Full programs| Program | Links |
|---|---|
using_tiledb_stats |
  |
The TileDB statistics can be enabled and disabled at runtime, and a report can be dumped at any point. A typical situation is to enable the statistics immediately before submitting a query, submit the query, and then immediately dump the report. This can be done like so:
python
tiledb.stats_enable()
data = A[:]
tiledb.stats_dump()
tiledb.stats_disable()With the dump call, a report containing the gathered statistics will be printed. The report prints values of many individual counters, followed by a high-level summary printed at the end of the report. Typically the summary contains the necessary information to make high-level performance tuning decisions. An example summary is shown below:
Summary:
--------
Hardware concurrency: 4
Reads:
Read query submits: 1
Tile cache hit ratio: 0 / 1 (0.0%)
Fixed-length tile data copy-to-read ratio: 4 / 1000 bytes (0.0%)

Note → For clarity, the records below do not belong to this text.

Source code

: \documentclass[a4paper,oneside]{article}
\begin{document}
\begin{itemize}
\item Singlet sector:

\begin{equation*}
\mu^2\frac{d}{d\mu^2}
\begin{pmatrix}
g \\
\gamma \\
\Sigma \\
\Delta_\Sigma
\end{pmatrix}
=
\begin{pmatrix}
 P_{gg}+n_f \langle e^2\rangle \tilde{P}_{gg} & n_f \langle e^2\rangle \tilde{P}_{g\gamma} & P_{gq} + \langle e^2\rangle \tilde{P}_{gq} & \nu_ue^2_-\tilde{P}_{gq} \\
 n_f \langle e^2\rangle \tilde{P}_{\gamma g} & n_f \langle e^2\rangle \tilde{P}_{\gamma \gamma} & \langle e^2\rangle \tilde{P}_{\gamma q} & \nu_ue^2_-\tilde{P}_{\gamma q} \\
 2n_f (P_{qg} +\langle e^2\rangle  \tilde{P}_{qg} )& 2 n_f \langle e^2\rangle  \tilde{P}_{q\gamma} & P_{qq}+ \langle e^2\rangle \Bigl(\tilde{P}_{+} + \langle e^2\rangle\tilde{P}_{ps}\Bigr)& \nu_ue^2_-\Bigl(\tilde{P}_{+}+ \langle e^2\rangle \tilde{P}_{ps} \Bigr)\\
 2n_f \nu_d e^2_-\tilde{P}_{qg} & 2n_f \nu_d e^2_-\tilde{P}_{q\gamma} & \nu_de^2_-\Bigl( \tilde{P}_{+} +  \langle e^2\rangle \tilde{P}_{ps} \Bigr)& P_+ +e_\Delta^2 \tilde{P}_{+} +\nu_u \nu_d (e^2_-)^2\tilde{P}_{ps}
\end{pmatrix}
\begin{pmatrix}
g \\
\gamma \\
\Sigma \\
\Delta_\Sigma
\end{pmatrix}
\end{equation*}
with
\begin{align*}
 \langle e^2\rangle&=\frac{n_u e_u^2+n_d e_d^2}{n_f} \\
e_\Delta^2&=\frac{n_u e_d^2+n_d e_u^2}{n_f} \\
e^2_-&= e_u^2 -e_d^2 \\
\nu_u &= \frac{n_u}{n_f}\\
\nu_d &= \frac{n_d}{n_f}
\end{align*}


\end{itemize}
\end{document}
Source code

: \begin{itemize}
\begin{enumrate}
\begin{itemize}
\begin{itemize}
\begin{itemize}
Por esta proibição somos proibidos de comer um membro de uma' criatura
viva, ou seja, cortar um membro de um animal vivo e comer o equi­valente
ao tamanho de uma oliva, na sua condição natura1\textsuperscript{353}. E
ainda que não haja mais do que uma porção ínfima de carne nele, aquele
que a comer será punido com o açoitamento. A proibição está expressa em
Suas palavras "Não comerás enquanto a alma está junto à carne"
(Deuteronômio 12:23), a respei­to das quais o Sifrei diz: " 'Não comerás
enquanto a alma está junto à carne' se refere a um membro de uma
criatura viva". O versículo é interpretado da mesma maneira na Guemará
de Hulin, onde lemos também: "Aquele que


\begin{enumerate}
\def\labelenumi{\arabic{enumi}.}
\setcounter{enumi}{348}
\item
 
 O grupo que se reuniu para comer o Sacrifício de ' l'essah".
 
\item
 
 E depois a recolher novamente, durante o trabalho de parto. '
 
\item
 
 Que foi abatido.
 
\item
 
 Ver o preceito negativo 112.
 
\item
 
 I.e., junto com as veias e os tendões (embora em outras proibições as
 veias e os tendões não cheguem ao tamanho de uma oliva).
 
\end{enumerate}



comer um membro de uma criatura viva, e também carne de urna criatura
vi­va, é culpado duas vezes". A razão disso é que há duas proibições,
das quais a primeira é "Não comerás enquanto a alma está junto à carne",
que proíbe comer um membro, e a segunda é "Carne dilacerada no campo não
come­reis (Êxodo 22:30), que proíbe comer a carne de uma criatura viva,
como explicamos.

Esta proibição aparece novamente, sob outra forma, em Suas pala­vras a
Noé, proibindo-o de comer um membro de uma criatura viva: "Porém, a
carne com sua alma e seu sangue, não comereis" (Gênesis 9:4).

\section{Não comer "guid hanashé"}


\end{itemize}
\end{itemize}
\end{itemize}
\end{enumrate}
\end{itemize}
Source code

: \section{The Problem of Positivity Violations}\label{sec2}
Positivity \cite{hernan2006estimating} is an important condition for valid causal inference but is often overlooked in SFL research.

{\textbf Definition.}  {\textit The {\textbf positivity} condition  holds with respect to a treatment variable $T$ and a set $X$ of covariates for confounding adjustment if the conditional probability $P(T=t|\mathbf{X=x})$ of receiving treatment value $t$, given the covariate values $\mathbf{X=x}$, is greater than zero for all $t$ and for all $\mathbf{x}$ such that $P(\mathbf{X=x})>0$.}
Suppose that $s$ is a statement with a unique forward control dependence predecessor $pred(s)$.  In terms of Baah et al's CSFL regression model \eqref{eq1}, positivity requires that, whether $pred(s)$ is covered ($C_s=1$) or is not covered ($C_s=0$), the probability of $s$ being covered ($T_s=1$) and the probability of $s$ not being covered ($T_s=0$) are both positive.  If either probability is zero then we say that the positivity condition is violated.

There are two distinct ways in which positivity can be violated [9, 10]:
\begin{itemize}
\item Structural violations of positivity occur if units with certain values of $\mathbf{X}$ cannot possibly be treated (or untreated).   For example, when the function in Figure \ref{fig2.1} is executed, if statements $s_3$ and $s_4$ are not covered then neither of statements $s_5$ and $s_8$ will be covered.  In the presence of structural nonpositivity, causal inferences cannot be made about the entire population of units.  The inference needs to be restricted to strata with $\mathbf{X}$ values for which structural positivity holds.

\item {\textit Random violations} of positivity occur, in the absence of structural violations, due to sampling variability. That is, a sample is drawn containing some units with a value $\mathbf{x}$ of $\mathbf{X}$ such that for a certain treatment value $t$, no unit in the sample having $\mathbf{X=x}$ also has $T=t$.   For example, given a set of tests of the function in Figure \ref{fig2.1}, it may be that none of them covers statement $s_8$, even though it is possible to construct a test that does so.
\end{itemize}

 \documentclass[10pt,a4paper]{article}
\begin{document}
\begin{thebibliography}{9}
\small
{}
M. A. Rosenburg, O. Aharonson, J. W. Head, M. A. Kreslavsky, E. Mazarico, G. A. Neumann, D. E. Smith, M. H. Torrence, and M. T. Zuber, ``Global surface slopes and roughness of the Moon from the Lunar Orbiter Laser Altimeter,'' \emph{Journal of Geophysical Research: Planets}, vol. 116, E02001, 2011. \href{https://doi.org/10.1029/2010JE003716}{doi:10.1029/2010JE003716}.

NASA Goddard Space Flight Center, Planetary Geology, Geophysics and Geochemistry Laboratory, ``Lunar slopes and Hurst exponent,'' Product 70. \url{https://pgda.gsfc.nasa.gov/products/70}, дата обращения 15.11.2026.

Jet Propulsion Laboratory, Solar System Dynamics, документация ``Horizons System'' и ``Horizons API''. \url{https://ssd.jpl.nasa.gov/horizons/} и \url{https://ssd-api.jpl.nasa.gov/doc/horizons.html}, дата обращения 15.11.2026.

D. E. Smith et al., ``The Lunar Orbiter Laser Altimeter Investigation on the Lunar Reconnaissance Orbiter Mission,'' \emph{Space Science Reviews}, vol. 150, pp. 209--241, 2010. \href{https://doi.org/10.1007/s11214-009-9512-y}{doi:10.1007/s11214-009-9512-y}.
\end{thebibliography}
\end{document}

Var-length tile data copy-to-read ratio: 0 / 0 bytes
Total tile data copy-to-read ratio: 4 / 1000 bytes (0.0%)
Read compression ratio: 1245 / 1274 bytes (1.0x)
Writes:
Write query submits: 0
Tiles written: 0
Write compression ratio: 0 / 0 bytesEach item is explained separately below.
- Hardware concurrency
The amount of available hardware-level concurrency (cores plus hardware threads).
- Read query submits
The number of times a read query submit call was made.
- Tile cache hit ratio
Ratio expressing utilization of the tile cache. The denominator indicates how many tiles in total were fetched from disk to satisfy a read query. After a tile is fetched once, it is placed in the internal tile cache; the numerator indicates how many tiles were requested in order to satisfy a read query that were hits in the tile cache. In the above example summary, a single tile was fetched (which missed the cache because it was the first access to that tile). If the same tile was accessed again for a subsequent query, it could hit in the cache, increasing the ratio 1/2. Higher ratios are better.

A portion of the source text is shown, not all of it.